I enjoy using their oil based paints... although they only come in limited colors their benefit is superior quality...


Couple years ago General Paint was the only paint I used for interior and exterior jobs but now I switched over to Benjamin Moore.


I find that their paint is the best over all... Because I stopped being cheap and bucked up and use the Regal paint... Its thicker... so less mess and better coverage...

its $53 a gallon with the contractors price... I would get the general paint breeze interior paint for something like $23 a gallon... that's a big price difference but the quality is a BIG improvement...

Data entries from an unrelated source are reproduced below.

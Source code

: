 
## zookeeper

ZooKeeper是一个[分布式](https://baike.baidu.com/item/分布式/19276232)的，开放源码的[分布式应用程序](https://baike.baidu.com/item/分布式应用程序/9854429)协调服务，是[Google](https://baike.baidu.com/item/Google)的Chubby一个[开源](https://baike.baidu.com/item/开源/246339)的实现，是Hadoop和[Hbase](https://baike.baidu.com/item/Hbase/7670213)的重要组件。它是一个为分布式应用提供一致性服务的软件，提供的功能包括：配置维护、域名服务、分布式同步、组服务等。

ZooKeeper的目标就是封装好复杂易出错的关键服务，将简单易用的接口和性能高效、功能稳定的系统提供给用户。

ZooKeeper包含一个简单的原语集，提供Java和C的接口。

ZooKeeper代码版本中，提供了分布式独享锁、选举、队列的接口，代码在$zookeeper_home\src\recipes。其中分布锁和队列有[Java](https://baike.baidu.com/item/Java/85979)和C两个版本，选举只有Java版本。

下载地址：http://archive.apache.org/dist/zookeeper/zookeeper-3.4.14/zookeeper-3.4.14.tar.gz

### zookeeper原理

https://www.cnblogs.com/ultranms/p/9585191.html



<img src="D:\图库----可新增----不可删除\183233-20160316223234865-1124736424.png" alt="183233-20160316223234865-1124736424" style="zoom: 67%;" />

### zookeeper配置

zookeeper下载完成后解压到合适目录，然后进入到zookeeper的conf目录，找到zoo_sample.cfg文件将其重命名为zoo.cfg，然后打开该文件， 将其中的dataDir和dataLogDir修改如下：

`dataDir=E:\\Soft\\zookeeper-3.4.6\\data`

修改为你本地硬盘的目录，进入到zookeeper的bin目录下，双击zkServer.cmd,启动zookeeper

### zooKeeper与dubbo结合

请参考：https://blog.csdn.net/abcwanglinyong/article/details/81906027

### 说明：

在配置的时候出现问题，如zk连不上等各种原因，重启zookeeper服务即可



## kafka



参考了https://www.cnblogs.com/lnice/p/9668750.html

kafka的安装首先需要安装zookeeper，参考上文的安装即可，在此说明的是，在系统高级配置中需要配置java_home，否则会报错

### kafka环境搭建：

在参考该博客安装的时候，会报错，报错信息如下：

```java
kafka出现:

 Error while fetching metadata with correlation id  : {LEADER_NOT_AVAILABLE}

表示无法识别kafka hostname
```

That's why I switched over... and also I find clients prefer if you tell them that you use Benjamin Moore because their reputation is of a higher standard


----------



## AlphaWolf (Nov 23, 2014)

My only problem with BM is they have next to 0 commercial and industrial produts. Which i use quite frequently. Even on people cabinets hehe. Also as far as breeze i dont use it. Breeze to me is mid range paint. I only use top tier paint my self. General hi-hide low luster eggshell sounds about the same as your Regal a thick well covering paint. Yet i pay 19 a gallon. Covers almost anything in 2 coats. Hard enough for commercial use.


----------



## journeymanPainter (Feb 26, 2014)

AlphaWolf said:


> My only problem with BM is they have next to 0 commercial and industrial produts. Which i use quite frequently. Even on people cabinets hehe. Also as far as breeze i dont use it. Breeze to me is mid range paint. I only use top tier paint my self. General hi-hide low luster eggshell sounds about the same as your Regal a thick well covering paint. Yet i pay 19 a gallon. Covers almost anything in 2 coats. Hard enough for commercial use.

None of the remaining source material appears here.